Webinar Series LPEM FEB UI, IBEF, Nudge Plus, Behavioural Economics and Laboratory Experiment: Social Preference and Norms

 

Rifdah Khalisha – Humas FEB UI

DEPOK-(27/01/2021) Lembaga Penyelidikan Ekonomi dan Masyarakat (LPEM) FEB UI berkolaborasi dengan Indonesia Behavioral Economics Forum (IBEF) dan Nudge Plus menggelar Webinar Series Behavioural Economics and Laboratory Experiment. Webinar seri kedua menghadirkan narasumber Muhammad Ryan Sanjaya, Ph.D., pengajar di Departemen Ekonomi, Fakultas Ekonomi dan Bisnis, Universitas Gajah Mada (UGM) dengan topik “Social Preference and Norms” pada Rabu (27/01).

   

Sanjaya menjelaskan, “Dalam teori standar tentang preferensi, individu biasanya diasumsikan berperilaku secara rasional.
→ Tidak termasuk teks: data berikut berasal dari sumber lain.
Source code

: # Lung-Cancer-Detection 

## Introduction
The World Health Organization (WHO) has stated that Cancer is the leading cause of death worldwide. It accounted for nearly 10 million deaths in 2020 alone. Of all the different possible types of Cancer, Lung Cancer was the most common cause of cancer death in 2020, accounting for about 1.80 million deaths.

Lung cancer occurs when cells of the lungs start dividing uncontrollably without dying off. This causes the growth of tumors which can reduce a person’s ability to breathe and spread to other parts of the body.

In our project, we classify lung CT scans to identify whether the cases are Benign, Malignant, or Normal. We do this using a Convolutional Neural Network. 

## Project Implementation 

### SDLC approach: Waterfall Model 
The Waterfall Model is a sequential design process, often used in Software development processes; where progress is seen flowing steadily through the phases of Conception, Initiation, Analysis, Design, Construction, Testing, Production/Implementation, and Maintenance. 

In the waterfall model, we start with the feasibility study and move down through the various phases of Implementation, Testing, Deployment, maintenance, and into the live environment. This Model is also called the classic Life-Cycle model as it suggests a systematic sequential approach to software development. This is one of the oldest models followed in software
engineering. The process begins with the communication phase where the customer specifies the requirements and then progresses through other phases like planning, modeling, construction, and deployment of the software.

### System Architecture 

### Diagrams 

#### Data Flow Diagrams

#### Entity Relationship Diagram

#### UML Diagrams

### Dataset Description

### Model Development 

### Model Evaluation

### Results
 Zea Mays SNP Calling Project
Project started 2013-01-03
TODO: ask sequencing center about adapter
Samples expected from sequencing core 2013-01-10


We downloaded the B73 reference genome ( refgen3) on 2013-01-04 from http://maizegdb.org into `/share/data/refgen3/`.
Rasionalitas didefinisikan berdasarkan himpunan aksioma, dalam hal ini ada axioma completeness, transivity, continuity, strict monotonicity, dan strict convexity. Pada akhirnya, akan membentuk sebuah kurva indiferen (indifference curve).”
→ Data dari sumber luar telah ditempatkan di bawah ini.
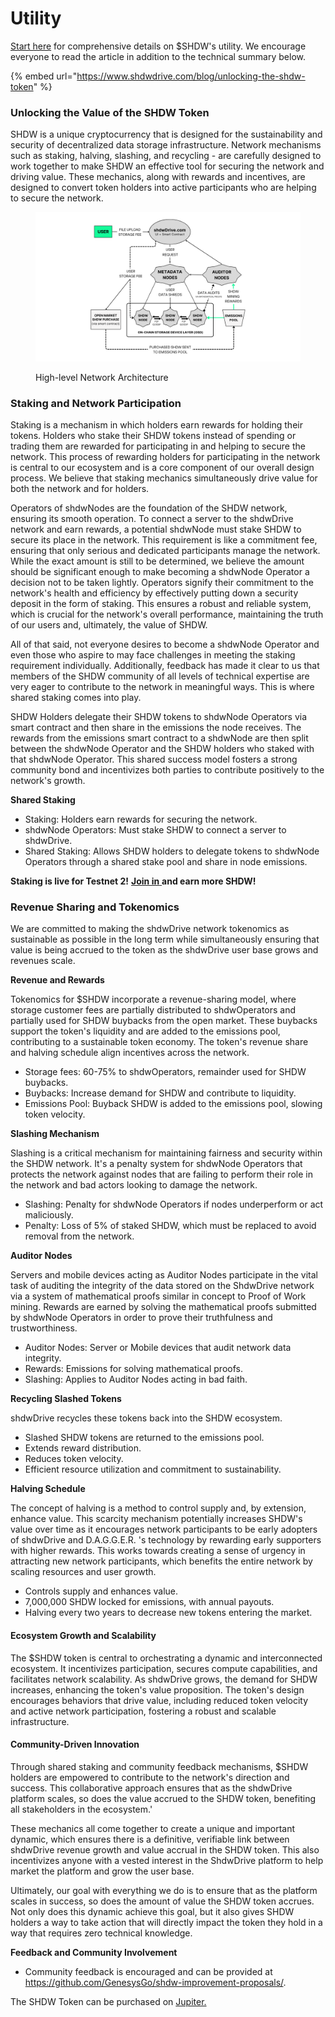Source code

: # Utility

[Start here](https://www.shdwdrive.com/blog/unlocking-the-shdw-token) for comprehensive details on $SHDW's utility. We encourage everyone to read the article in addition to the technical summary below.

{% embed url="https://www.shdwdrive.com/blog/unlocking-the-shdw-token" %}

### Unlocking the Value of the SHDW Token

SHDW is a unique cryptocurrency that is designed for the sustainability and security of decentralized data storage infrastructure. Network mechanisms such as staking, halving, slashing, and recycling - are carefully designed to work together to make SHDW an effective tool for securing the network and driving value. These mechanics, along with rewards and incentives, are designed to convert token holders into active participants who are helping to secure the network.

<figure><img src="../.gitbook/assets/Flowchart_Whiteboard_in_Dark_Blue_Blue_Spaced_Color_Blocks_Style-2.png" alt=""><figcaption><p>High-level Network Architecture</p></figcaption></figure>

### **Staking and Network Participation**

Staking is a mechanism in which holders earn rewards for holding their tokens. Holders who stake their SHDW tokens instead of spending or trading them are rewarded for participating in and helping to secure the network. This process of rewarding holders for participating in the network is central to our ecosystem and is a core component of our overall design process. We believe that staking mechanics simultaneously drive value for both the network and for holders.

Operators of shdwNodes are the foundation of the SHDW network, ensuring its smooth operation. To connect a server to the shdwDrive network and earn rewards, a potential shdwNode must stake SHDW to secure its place in the network. This requirement is like a commitment fee, ensuring that only serious and dedicated participants manage the network. While the exact amount is still to be determined, we believe the amount should be significant enough to make becoming a shdwNode Operator a decision not to be taken lightly. Operators signify their commitment to the network's health and efficiency by effectively putting down a security deposit in the form of staking. This ensures a robust and reliable system, which is crucial for the network's overall performance, maintaining the truth of our users and, ultimately, the value of SHDW.

All of that said, not everyone desires to become a shdwNode Operator and even those who aspire to may face challenges in meeting the staking requirement individually. Additionally, feedback has made it clear to us that members of the SHDW community of all levels of technical expertise are very eager to contribute to the network in meaningful ways. This is where shared staking comes into play.

SHDW Holders delegate their SHDW tokens to shdwNode Operators via smart contract and then share in the emissions the node receives. The rewards from the emissions smart contract to a shdwNode are then split between the shdwNode Operator and the SHDW holders who staked with that shdwNode Operator. This shared success model fosters a strong community bond and incentivizes both parties to contribute positively to the network's growth.

**Shared Staking**

* Staking: Holders earn rewards for securing the network.
* shdwNode Operators: Must stake SHDW to connect a server to shdwDrive.
* Shared Staking: Allows SHDW holders to delegate tokens to shdwNode Operators through a shared stake pool and share in node emissions.

**Staking is live for Testnet 2!** [**Join in** ](https://testnet.shdwdrive.com/)**and earn more SHDW!**

### **Revenue Sharing and Tokenomics**

We are committed to making the shdwDrive network tokenomics as sustainable as possible in the long term while simultaneously ensuring that value is being accrued to the token as the shdwDrive user base grows and revenues scale.

**Revenue and Rewards**

Tokenomics for $SHDW incorporate a revenue-sharing model, where storage customer fees are partially distributed to shdwOperators and partially used for SHDW buybacks from the open market. These buybacks support the token's liquidity and are added to the emissions pool, contributing to a sustainable token economy. The token's revenue share and halving schedule align incentives across the network.

* Storage fees: 60-75% to shdwOperators, remainder used for SHDW buybacks.
* Buybacks: Increase demand for SHDW and contribute to liquidity.
* Emissions Pool: Buyback SHDW is added to the emissions pool, slowing token velocity.

**Slashing Mechanism**

Slashing is a critical mechanism for maintaining fairness and security within the SHDW network. It's a penalty system for shdwNode Operators that protects the network against nodes that are failing to perform their role in the network and bad actors looking to damage the network.

* Slashing: Penalty for shdwNode Operators if nodes underperform or act maliciously.
* Penalty: Loss of 5% of staked SHDW, which must be replaced to avoid removal from the network.

**Auditor Nodes**

Servers and mobile devices acting as Auditor Nodes participate in the vital task of auditing the integrity of the data stored on the ShdwDrive network via a system of mathematical proofs similar in concept to Proof of Work mining. Rewards are earned by solving the mathematical proofs submitted by shdwNode Operators in order to prove their truthfulness and trustworthiness.

* Auditor Nodes: Server or Mobile devices that audit network data integrity.
* Rewards: Emissions for solving mathematical proofs.
* Slashing: Applies to Auditor Nodes acting in bad faith.

**Recycling Slashed Tokens**

shdwDrive recycles these tokens back into the SHDW ecosystem.

* Slashed SHDW tokens are returned to the emissions pool.
* Extends reward distribution.
* Reduces token velocity.
* Efficient resource utilization and commitment to sustainability.

**Halving Schedule**

The concept of halving is a method to control supply and, by extension, enhance value. This scarcity mechanism potentially increases SHDW's value over time as it encourages network participants to be early adopters of shdwDrive and D.A.G.G.E.R. 's technology by rewarding early supporters with higher rewards. This works towards creating a sense of urgency in attracting new network participants, which benefits the entire network by scaling resources and user growth.

* Controls supply and enhances value.
* 7,000,000 SHDW locked for emissions, with annual payouts.
* Halving every two years to decrease new tokens entering the market.

#### **Ecosystem Growth and Scalability**

The $SHDW token is central to orchestrating a dynamic and interconnected ecosystem. It incentivizes participation, secures compute capabilities, and facilitates network scalability. As shdwDrive grows, the demand for SHDW increases, enhancing the token's value proposition. The token's design encourages behaviors that drive value, including reduced token velocity and active network participation, fostering a robust and scalable infrastructure.

#### **Community-Driven Innovation**

Through shared staking and community feedback mechanisms, $SHDW holders are empowered to contribute to the network's direction and success. This collaborative approach ensures that as the shdwDrive platform scales, so does the value accrued to the SHDW token, benefiting all stakeholders in the ecosystem.'

These mechanics all come together to create a unique and important dynamic, which ensures there is a definitive, verifiable link between shdwDrive revenue growth and value accrual in the SHDW token. This also incentivizes anyone with a vested interest in the ShdwDrive platform to help market the platform and grow the user base.

Ultimately, our goal with everything we do is to ensure that as the platform scales in success, so does the amount of value the SHDW token accrues. Not only does this dynamic achieve this goal, but it also gives SHDW holders a way to take action that will directly impact the token they hold in a way that requires zero technical knowledge.

**Feedback and Community Involvement**

* Community feedback is encouraged and can be provided at https://github.com/GenesysGo/shdw-improvement-proposals/.

The SHDW Token can be purchased on [Jupiter.](https://jup.ag/swap/USDC-SHDW)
Rasionalitas individu oleh rumah tangga dan perusahaan dianggap sebagai kekuatan penggerak pertukaran pasar. Seluruh ekonomi arus utama dibangun di sekitar premis ekuilibrium parsial dan umum, hipotesis ekspektasi rasional, serta informasi yang sempurna. Akibatnya, segala sesuatu yang dianggap “irasional” seperti identitas individu dan identitas sosial menjadi kurang atau bahkan tidak penting.
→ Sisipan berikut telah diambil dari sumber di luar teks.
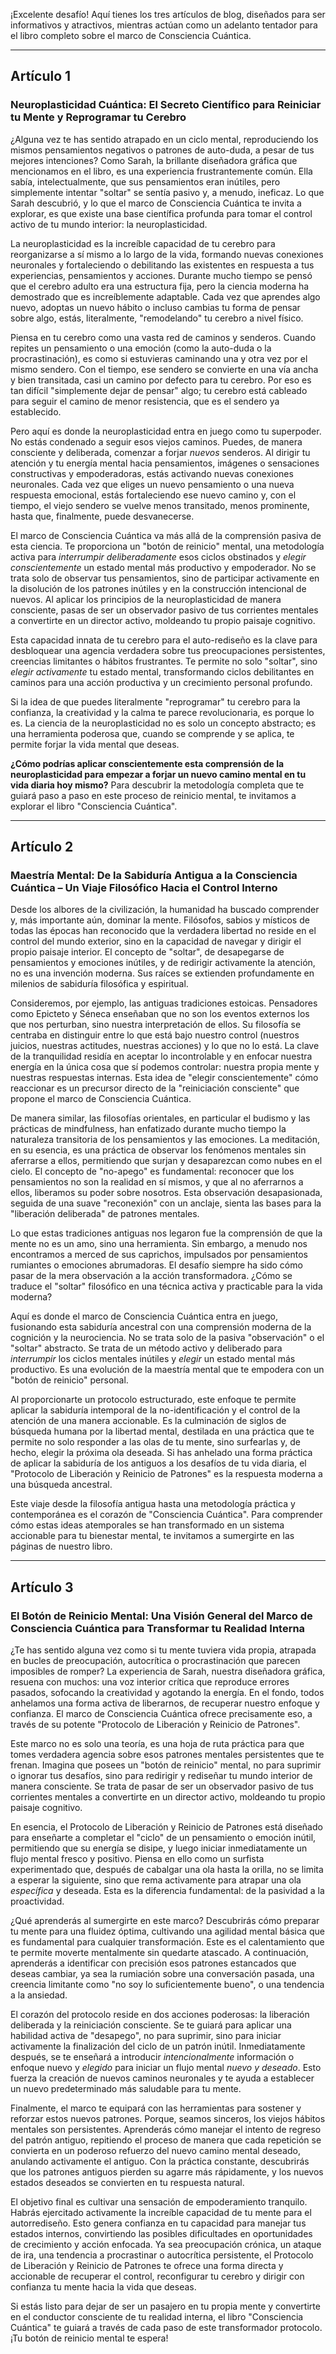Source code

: ¡Excelente desafío! Aquí tienes los tres artículos de blog, diseñados para ser informativos y atractivos, mientras actúan como un adelanto tentador para el libro completo sobre el marco de Consciencia Cuántica.

---

## Artículo 1

### **Neuroplasticidad Cuántica: El Secreto Científico para Reiniciar tu Mente y Reprogramar tu Cerebro**

¿Alguna vez te has sentido atrapado en un ciclo mental, reproduciendo los mismos pensamientos negativos o patrones de auto-duda, a pesar de tus mejores intenciones? Como Sarah, la brillante diseñadora gráfica que mencionamos en el libro, es una experiencia frustrantemente común. Ella sabía, intelectualmente, que sus pensamientos eran inútiles, pero simplemente intentar "soltar" se sentía pasivo y, a menudo, ineficaz. Lo que Sarah descubrió, y lo que el marco de Consciencia Cuántica te invita a explorar, es que existe una base científica profunda para tomar el control activo de tu mundo interior: la neuroplasticidad.

La neuroplasticidad es la increíble capacidad de tu cerebro para reorganizarse a sí mismo a lo largo de la vida, formando nuevas conexiones neuronales y fortaleciendo o debilitando las existentes en respuesta a tus experiencias, pensamientos y acciones. Durante mucho tiempo se pensó que el cerebro adulto era una estructura fija, pero la ciencia moderna ha demostrado que es increíblemente adaptable. Cada vez que aprendes algo nuevo, adoptas un nuevo hábito o incluso cambias tu forma de pensar sobre algo, estás, literalmente, "remodelando" tu cerebro a nivel físico.

Piensa en tu cerebro como una vasta red de caminos y senderos. Cuando repites un pensamiento o una emoción (como la auto-duda o la procrastinación), es como si estuvieras caminando una y otra vez por el mismo sendero. Con el tiempo, ese sendero se convierte en una vía ancha y bien transitada, casi un camino por defecto para tu cerebro. Por eso es tan difícil "simplemente dejar de pensar" algo; tu cerebro está cableado para seguir el camino de menor resistencia, que es el sendero ya establecido.

Pero aquí es donde la neuroplasticidad entra en juego como tu superpoder. No estás condenado a seguir esos viejos caminos. Puedes, de manera consciente y deliberada, comenzar a forjar *nuevos* senderos. Al dirigir tu atención y tu energía mental hacia pensamientos, imágenes o sensaciones constructivas y empoderadoras, estás activando nuevas conexiones neuronales. Cada vez que eliges un nuevo pensamiento o una nueva respuesta emocional, estás fortaleciendo ese nuevo camino y, con el tiempo, el viejo sendero se vuelve menos transitado, menos prominente, hasta que, finalmente, puede desvanecerse.

El marco de Consciencia Cuántica va más allá de la comprensión pasiva de esta ciencia. Te proporciona un "botón de reinicio" mental, una metodología activa para *interrumpir deliberadamente* esos ciclos obstinados y *elegir conscientemente* un estado mental más productivo y empoderador. No se trata solo de observar tus pensamientos, sino de participar activamente en la disolución de los patrones inútiles y en la construcción intencional de nuevos. Al aplicar los principios de la neuroplasticidad de manera consciente, pasas de ser un observador pasivo de tus corrientes mentales a convertirte en un director activo, moldeando tu propio paisaje cognitivo.

Esta capacidad innata de tu cerebro para el auto-rediseño es la clave para desbloquear una agencia verdadera sobre tus preocupaciones persistentes, creencias limitantes o hábitos frustrantes. Te permite no solo "soltar", sino *elegir activamente* tu estado mental, transformando ciclos debilitantes en caminos para una acción productiva y un crecimiento personal profundo.

Si la idea de que puedes literalmente "reprogramar" tu cerebro para la confianza, la creatividad y la calma te parece revolucionaria, es porque lo es. La ciencia de la neuroplasticidad no es solo un concepto abstracto; es una herramienta poderosa que, cuando se comprende y se aplica, te permite forjar la vida mental que deseas.

**¿Cómo podrías aplicar conscientemente esta comprensión de la neuroplasticidad para empezar a forjar un nuevo camino mental en tu vida diaria hoy mismo?** Para descubrir la metodología completa que te guiará paso a paso en este proceso de reinicio mental, te invitamos a explorar el libro "Consciencia Cuántica".

---

## Artículo 2

### **Maestría Mental: De la Sabiduría Antigua a la Consciencia Cuántica – Un Viaje Filosófico Hacia el Control Interno**

Desde los albores de la civilización, la humanidad ha buscado comprender y, más importante aún, dominar la mente. Filósofos, sabios y místicos de todas las épocas han reconocido que la verdadera libertad no reside en el control del mundo exterior, sino en la capacidad de navegar y dirigir el propio paisaje interior. El concepto de "soltar", de desapegarse de pensamientos y emociones inútiles, y de redirigir activamente la atención, no es una invención moderna. Sus raíces se extienden profundamente en milenios de sabiduría filosófica y espiritual.

Consideremos, por ejemplo, las antiguas tradiciones estoicas. Pensadores como Epicteto y Séneca enseñaban que no son los eventos externos los que nos perturban, sino nuestra interpretación de ellos. Su filosofía se centraba en distinguir entre lo que está bajo nuestro control (nuestros juicios, nuestras actitudes, nuestras acciones) y lo que no lo está. La clave de la tranquilidad residía en aceptar lo incontrolable y en enfocar nuestra energía en la única cosa que sí podemos controlar: nuestra propia mente y nuestras respuestas internas. Esta idea de "elegir conscientemente" cómo reaccionar es un precursor directo de la "reiniciación consciente" que propone el marco de Consciencia Cuántica.

De manera similar, las filosofías orientales, en particular el budismo y las prácticas de mindfulness, han enfatizado durante mucho tiempo la naturaleza transitoria de los pensamientos y las emociones. La meditación, en su esencia, es una práctica de observar los fenómenos mentales sin aferrarse a ellos, permitiendo que surjan y desaparezcan como nubes en el cielo. El concepto de "no-apego" es fundamental: reconocer que los pensamientos no son la realidad en sí mismos, y que al no aferrarnos a ellos, liberamos su poder sobre nosotros. Esta observación desapasionada, seguida de una suave "reconexión" con un anclaje, sienta las bases para la "liberación deliberada" de patrones mentales.

Lo que estas tradiciones antiguas nos legaron fue la comprensión de que la mente no es un amo, sino una herramienta. Sin embargo, a menudo nos encontramos a merced de sus caprichos, impulsados por pensamientos rumiantes o emociones abrumadoras. El desafío siempre ha sido cómo pasar de la mera observación a la acción transformadora. ¿Cómo se traduce el "soltar" filosófico en una técnica activa y practicable para la vida moderna?

Aquí es donde el marco de Consciencia Cuántica entra en juego, fusionando esta sabiduría ancestral con una comprensión moderna de la cognición y la neurociencia. No se trata solo de la pasiva "observación" o el "soltar" abstracto. Se trata de un método activo y deliberado para *interrumpir* los ciclos mentales inútiles y *elegir* un estado mental más productivo. Es una evolución de la maestría mental que te empodera con un "botón de reinicio" personal.

Al proporcionarte un protocolo estructurado, este enfoque te permite aplicar la sabiduría intemporal de la no-identificación y el control de la atención de una manera accionable. Es la culminación de siglos de búsqueda humana por la libertad mental, destilada en una práctica que te permite no solo responder a las olas de tu mente, sino surfearlas y, de hecho, elegir la próxima ola deseada. Si has anhelado una forma práctica de aplicar la sabiduría de los antiguos a los desafíos de tu vida diaria, el "Protocolo de Liberación y Reinicio de Patrones" es la respuesta moderna a una búsqueda ancestral.

Este viaje desde la filosofía antigua hasta una metodología práctica y contemporánea es el corazón de "Consciencia Cuántica". Para comprender cómo estas ideas atemporales se han transformado en un sistema accionable para tu bienestar mental, te invitamos a sumergirte en las páginas de nuestro libro.

---

## Artículo 3

### **El Botón de Reinicio Mental: Una Visión General del Marco de Consciencia Cuántica para Transformar tu Realidad Interna**

¿Te has sentido alguna vez como si tu mente tuviera vida propia, atrapada en bucles de preocupación, autocrítica o procrastinación que parecen imposibles de romper? La experiencia de Sarah, nuestra diseñadora gráfica, resuena con muchos: una voz interior crítica que reproduce errores pasados, sofocando la creatividad y agotando la energía. En el fondo, todos anhelamos una forma activa de liberarnos, de recuperar nuestro enfoque y confianza. El marco de Consciencia Cuántica ofrece precisamente eso, a través de su potente "Protocolo de Liberación y Reinicio de Patrones".

Este marco no es solo una teoría, es una hoja de ruta práctica para que tomes verdadera agencia sobre esos patrones mentales persistentes que te frenan. Imagina que posees un "botón de reinicio" mental, no para suprimir o ignorar tus desafíos, sino para redirigir y rediseñar tu mundo interior de manera consciente. Se trata de pasar de ser un observador pasivo de tus corrientes mentales a convertirte en un director activo, moldeando tu propio paisaje cognitivo.

En esencia, el Protocolo de Liberación y Reinicio de Patrones está diseñado para enseñarte a completar el "ciclo" de un pensamiento o emoción inútil, permitiendo que su energía se disipe, y luego iniciar inmediatamente un flujo mental fresco y positivo. Piensa en ello como un surfista experimentado que, después de cabalgar una ola hasta la orilla, no se limita a esperar la siguiente, sino que rema activamente para atrapar una ola *específica* y deseada. Esta es la diferencia fundamental: de la pasividad a la proactividad.

¿Qué aprenderás al sumergirte en este marco? Descubrirás cómo preparar tu mente para una fluidez óptima, cultivando una agilidad mental básica que es fundamental para cualquier transformación. Este es el calentamiento que te permite moverte mentalmente sin quedarte atascado. A continuación, aprenderás a identificar con precisión esos patrones estancados que deseas cambiar, ya sea la rumiación sobre una conversación pasada, una creencia limitante como "no soy lo suficientemente bueno", o una tendencia a la ansiedad.

El corazón del protocolo reside en dos acciones poderosas: la liberación deliberada y la reiniciación consciente. Se te guiará para aplicar una habilidad activa de "desapego", no para suprimir, sino para iniciar activamente la finalización del ciclo de un patrón inútil. Inmediatamente después, se te enseñará a introducir *intencionalmente* información o enfoque nuevo y *elegido* para iniciar un flujo mental *nuevo y deseado*. Esto fuerza la creación de nuevos caminos neuronales y te ayuda a establecer un nuevo predeterminado más saludable para tu mente.

Finalmente, el marco te equipará con las herramientas para sostener y reforzar estos nuevos patrones. Porque, seamos sinceros, los viejos hábitos mentales son persistentes. Aprenderás cómo manejar el intento de regreso del patrón antiguo, repitiendo el proceso de manera que cada repetición se convierta en un poderoso refuerzo del nuevo camino mental deseado, anulando activamente el antiguo. Con la práctica constante, descubrirás que los patrones antiguos pierden su agarre más rápidamente, y los nuevos estados deseados se convierten en tu respuesta natural.

El objetivo final es cultivar una sensación de empoderamiento tranquilo. Habrás ejercitado activamente la increíble capacidad de tu mente para el autorrediseño. Esto genera confianza en tu capacidad para manejar tus estados internos, convirtiendo las posibles dificultades en oportunidades de crecimiento y acción enfocada. Ya sea preocupación crónica, un ataque de ira, una tendencia a procrastinar o autocrítica persistente, el Protocolo de Liberación y Reinicio de Patrones te ofrece una forma directa y accionable de recuperar el control, reconfigurar tu cerebro y dirigir con confianza tu mente hacia la vida que deseas.

Si estás listo para dejar de ser un pasajero en tu propia mente y convertirte en el conductor consciente de tu realidad interna, el libro "Consciencia Cuántica" te guiará a través de cada paso de este transformador protocolo. ¡Tu botón de reinicio mental te espera!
Dalam teori non-standar tentang preferensi, preferensi yang dipengaruhi oleh sesuatu di luar individu (other-regarding preferences) terbagi menjadi tiga kategori, preferensi sosial (social preferences), preferensi yang saling bergantung (interdependent preferences), serta timbal balik berbasis niat (intention-based reciprocity). Preferensi sosial juga terdiri dari tiga tipe, yakni altruism atau menyukai tindakan sosial, inequity aversion atau menghindari ketimpangan, serta spite atau tidak menyukai tindakan sosial.

“Pada dasarnya, norma sosial menunjukkan perilaku seperti apa yang diharapkan dalam sekelompok orang. Ada beberapa masalah menarik terkait norma sosial. Pertama, kepercayaan dan terpercaya. Kedua, hubungan timbal balik, aturannya adalah perlakukan orang lain sebagaimana Anda ingin diperlakukan,” ujar Sanjaya.

“Kuran dalam “Ethnic Norms and Their Transformation through Reputational Cascades” menjelaskan bahwa individu dalam komunitas akan berusaha meningkatkan reputasi etnisnya untuk mendapatkan kredensial yang baik atau disebut dengan etnifikasi. Etnifikasi tidak terbatas pada perilaku sehari-hari, tetapi juga pada penggunaan atribut etnis. Kebencian etnis sebagai impilkasinya lebih kepada efek samping, bukan hasil atau akibat utama dari proses tersebut. Sementara itu, hasil dari norma sosial bisa menimbulkan tekanan dari rekan atau memanfaatkan identitas sosial,” sambungnya.

Sebelum menutup sesinya, Sanjaya menuturkan bahwa teori itu abstrak. Namun, teori dapat mendorong penelitian empiris yang baik untuk memahami atau memecahkan masalah dunia nyata. Penelitian empiris mungkin juga memiliki implikasi langsung terhadap kebijakan.